> PROBLEM TO SOLVE:
In your copy, reproduce each entry exactly and include no picture.

> AVAILABLE RECORDS:
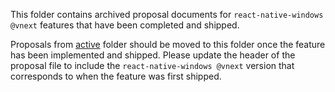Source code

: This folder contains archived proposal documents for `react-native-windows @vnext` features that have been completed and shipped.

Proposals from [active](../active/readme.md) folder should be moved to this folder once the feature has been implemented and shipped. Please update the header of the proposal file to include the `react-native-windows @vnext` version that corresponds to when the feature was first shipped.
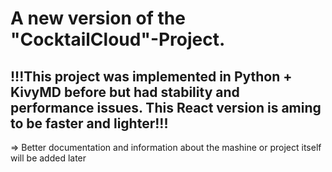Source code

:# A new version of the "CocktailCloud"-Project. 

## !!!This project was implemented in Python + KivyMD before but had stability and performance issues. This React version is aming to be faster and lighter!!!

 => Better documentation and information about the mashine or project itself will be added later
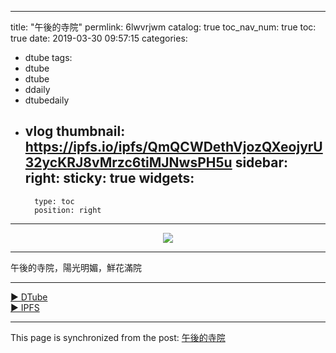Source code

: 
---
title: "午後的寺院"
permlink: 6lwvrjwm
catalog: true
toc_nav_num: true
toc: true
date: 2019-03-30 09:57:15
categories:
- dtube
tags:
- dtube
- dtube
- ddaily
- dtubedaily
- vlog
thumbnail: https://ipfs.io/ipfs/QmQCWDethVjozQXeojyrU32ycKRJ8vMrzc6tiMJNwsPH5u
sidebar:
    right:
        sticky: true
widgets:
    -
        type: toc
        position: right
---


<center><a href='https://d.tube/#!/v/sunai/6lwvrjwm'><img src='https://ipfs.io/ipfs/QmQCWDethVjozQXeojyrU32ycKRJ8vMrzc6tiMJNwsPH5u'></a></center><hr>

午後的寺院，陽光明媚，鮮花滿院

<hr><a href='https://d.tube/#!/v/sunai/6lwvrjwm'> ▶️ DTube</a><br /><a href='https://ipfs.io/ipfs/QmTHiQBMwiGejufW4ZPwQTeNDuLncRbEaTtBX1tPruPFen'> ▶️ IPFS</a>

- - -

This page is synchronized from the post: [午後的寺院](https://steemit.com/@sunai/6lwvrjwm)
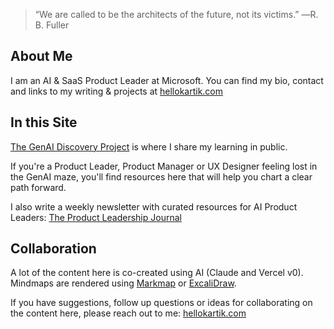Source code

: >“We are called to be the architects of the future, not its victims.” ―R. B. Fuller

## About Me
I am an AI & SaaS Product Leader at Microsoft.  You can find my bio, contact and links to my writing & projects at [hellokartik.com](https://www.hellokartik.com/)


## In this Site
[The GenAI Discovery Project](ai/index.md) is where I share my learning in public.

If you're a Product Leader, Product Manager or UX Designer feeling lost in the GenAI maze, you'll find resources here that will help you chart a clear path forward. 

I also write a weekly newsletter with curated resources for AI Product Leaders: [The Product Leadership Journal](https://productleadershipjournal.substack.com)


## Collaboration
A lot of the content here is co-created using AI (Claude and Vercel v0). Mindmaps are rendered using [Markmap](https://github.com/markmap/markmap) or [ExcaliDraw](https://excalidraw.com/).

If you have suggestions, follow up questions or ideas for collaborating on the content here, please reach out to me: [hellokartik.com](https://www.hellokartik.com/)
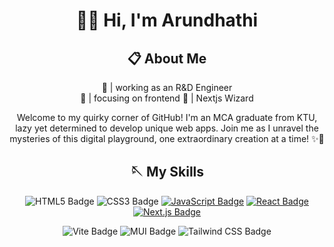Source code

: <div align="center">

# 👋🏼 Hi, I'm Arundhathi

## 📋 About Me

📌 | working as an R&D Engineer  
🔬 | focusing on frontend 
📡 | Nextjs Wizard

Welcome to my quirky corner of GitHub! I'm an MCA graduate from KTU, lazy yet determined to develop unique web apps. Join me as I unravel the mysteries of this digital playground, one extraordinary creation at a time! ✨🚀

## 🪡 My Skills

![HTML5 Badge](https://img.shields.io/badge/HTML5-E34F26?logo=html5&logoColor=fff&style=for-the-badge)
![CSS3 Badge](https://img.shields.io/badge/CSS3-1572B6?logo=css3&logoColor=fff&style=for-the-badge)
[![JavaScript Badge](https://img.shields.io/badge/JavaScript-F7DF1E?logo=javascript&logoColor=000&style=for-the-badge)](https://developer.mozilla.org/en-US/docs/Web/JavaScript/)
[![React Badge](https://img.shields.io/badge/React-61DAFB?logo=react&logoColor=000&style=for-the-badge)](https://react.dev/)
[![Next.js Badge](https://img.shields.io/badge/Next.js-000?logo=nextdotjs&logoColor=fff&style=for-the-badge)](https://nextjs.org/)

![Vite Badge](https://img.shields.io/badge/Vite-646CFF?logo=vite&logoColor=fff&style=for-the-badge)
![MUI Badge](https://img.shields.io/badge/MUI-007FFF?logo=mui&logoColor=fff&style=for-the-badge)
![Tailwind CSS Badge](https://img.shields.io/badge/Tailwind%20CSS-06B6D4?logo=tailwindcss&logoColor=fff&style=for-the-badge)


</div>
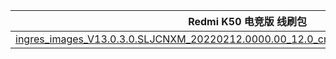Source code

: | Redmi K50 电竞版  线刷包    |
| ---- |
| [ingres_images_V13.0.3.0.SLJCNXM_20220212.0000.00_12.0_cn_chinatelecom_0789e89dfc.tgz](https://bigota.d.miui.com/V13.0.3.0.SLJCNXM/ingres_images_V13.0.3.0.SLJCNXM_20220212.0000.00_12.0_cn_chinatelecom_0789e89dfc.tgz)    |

> REPLY TO THE TASK:
Source code

: This folder contains archived proposal documents for `react-native-windows @vnext` features that have been completed and shipped.

Proposals from [active](../active/readme.md) folder should be moved to this folder once the feature has been implemented and shipped. Please update the header of the proposal file to include the `react-native-windows @vnext` version that corresponds to when the feature was first shipped.
Source code

:# A new version of the "CocktailCloud"-Project. 

## !!!This project was implemented in Python + KivyMD before but had stability and performance issues. This React version is aming to be faster and lighter!!!

 => Better documentation and information about the mashine or project itself will be added later
Source code

: 
---
title: "午後的寺院"
permlink: 6lwvrjwm
catalog: true
toc_nav_num: true
toc: true
date: 2019-03-30 09:57:15
categories:
- dtube
tags:
- dtube
- dtube
- ddaily
- dtubedaily
- vlog
thumbnail: https://ipfs.io/ipfs/QmQCWDethVjozQXeojyrU32ycKRJ8vMrzc6tiMJNwsPH5u
sidebar:
    right:
        sticky: true
widgets:
    -
        type: toc
        position: right
---


<center><a href='https://d.tube/#!/v/sunai/6lwvrjwm'><img src='https://ipfs.io/ipfs/QmQCWDethVjozQXeojyrU32ycKRJ8vMrzc6tiMJNwsPH5u'></a></center><hr>

午後的寺院，陽光明媚，鮮花滿院

<hr><a href='https://d.tube/#!/v/sunai/6lwvrjwm'> ▶️ DTube</a><br /><a href='https://ipfs.io/ipfs/QmTHiQBMwiGejufW4ZPwQTeNDuLncRbEaTtBX1tPruPFen'> ▶️ IPFS</a>

- - -

This page is synchronized from the post: [午後的寺院](https://steemit.com/@sunai/6lwvrjwm)
Source code

: >“We are called to be the architects of the future, not its victims.” ―R. B. Fuller

## About Me
I am an AI & SaaS Product Leader at Microsoft.  You can find my bio, contact and links to my writing & projects at [hellokartik.com](https://www.hellokartik.com/)


## In this Site
[The GenAI Discovery Project](ai/index.md) is where I share my learning in public.

If you're a Product Leader, Product Manager or UX Designer feeling lost in the GenAI maze, you'll find resources here that will help you chart a clear path forward. 

I also write a weekly newsletter with curated resources for AI Product Leaders: [The Product Leadership Journal](https://productleadershipjournal.substack.com)


## Collaboration
A lot of the content here is co-created using AI (Claude and Vercel v0). Mindmaps are rendered using [Markmap](https://github.com/markmap/markmap) or [ExcaliDraw](https://excalidraw.com/).

If you have suggestions, follow up questions or ideas for collaborating on the content here, please reach out to me: [hellokartik.com](https://www.hellokartik.com/)
Source code

: <div align="center">

# 👋🏼 Hi, I'm Arundhathi

## 📋 About Me

📌 | working as an R&D Engineer  
🔬 | focusing on frontend 
📡 | Nextjs Wizard

Welcome to my quirky corner of GitHub! I'm an MCA graduate from KTU, lazy yet determined to develop unique web apps. Join me as I unravel the mysteries of this digital playground, one extraordinary creation at a time! ✨🚀

## 🪡 My Skills

![HTML5 Badge](https://img.shields.io/badge/HTML5-E34F26?logo=html5&logoColor=fff&style=for-the-badge)
![CSS3 Badge](https://img.shields.io/badge/CSS3-1572B6?logo=css3&logoColor=fff&style=for-the-badge)
[![JavaScript Badge](https://img.shields.io/badge/JavaScript-F7DF1E?logo=javascript&logoColor=000&style=for-the-badge)](https://developer.mozilla.org/en-US/docs/Web/JavaScript/)
[![React Badge](https://img.shields.io/badge/React-61DAFB?logo=react&logoColor=000&style=for-the-badge)](https://react.dev/)
[![Next.js Badge](https://img.shields.io/badge/Next.js-000?logo=nextdotjs&logoColor=fff&style=for-the-badge)](https://nextjs.org/)

![Vite Badge](https://img.shields.io/badge/Vite-646CFF?logo=vite&logoColor=fff&style=for-the-badge)
![MUI Badge](https://img.shields.io/badge/MUI-007FFF?logo=mui&logoColor=fff&style=for-the-badge)
![Tailwind CSS Badge](https://img.shields.io/badge/Tailwind%20CSS-06B6D4?logo=tailwindcss&logoColor=fff&style=for-the-badge)


</div>
Source code

: | Redmi K50 电竞版  线刷包    |
| ---- |
| [ingres_images_V13.0.3.0.SLJCNXM_20220212.0000.00_12.0_cn_chinatelecom_0789e89dfc.tgz](https://bigota.d.miui.com/V13.0.3.0.SLJCNXM/ingres_images_V13.0.3.0.SLJCNXM_20220212.0000.00_12.0_cn_chinatelecom_0789e89dfc.tgz)    |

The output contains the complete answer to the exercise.